[Source data]
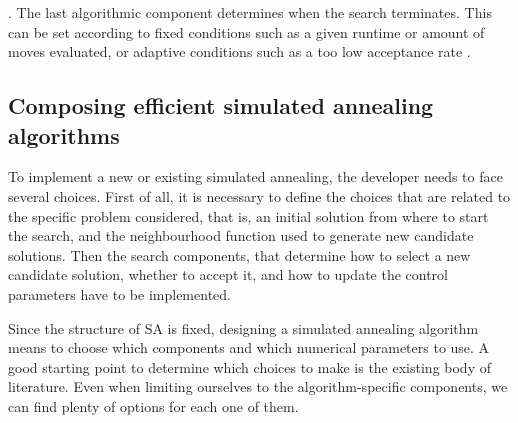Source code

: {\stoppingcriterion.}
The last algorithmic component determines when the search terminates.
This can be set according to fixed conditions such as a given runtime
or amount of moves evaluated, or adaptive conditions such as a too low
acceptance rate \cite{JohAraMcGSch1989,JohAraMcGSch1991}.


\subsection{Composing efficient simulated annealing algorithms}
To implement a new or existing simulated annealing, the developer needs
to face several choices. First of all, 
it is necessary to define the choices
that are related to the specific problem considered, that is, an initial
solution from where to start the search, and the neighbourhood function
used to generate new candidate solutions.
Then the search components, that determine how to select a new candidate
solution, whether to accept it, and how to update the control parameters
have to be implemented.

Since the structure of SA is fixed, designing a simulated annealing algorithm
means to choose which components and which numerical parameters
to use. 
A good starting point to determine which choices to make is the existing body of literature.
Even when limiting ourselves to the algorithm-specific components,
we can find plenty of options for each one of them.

---

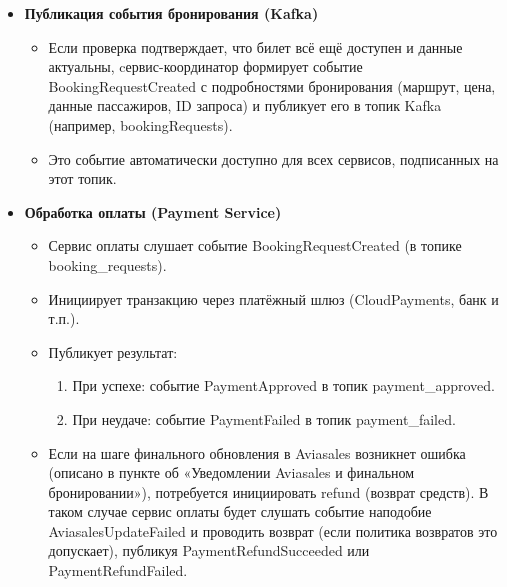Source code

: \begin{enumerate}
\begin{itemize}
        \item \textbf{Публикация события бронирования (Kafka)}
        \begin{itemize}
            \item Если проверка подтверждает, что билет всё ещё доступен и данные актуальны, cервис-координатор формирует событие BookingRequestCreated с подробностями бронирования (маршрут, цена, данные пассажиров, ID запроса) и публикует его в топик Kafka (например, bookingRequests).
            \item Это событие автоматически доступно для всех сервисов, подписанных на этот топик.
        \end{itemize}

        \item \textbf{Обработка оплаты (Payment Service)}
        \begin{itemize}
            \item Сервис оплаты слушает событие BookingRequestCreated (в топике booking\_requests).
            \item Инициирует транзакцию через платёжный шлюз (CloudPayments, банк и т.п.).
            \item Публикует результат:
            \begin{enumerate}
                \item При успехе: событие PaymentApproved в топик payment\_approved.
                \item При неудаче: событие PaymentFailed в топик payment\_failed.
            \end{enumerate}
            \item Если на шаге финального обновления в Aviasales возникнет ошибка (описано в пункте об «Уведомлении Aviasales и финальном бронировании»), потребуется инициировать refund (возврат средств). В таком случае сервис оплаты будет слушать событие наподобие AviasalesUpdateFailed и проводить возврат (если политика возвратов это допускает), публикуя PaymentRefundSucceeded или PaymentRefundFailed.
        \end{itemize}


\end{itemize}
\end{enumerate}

What is expected: Filter the entries down to the lines with the word "enumerate" in them.

Reply to the exercise:
: \begin{enumerate}
            \begin{enumerate}
            \end{enumerate}
\end{enumerate}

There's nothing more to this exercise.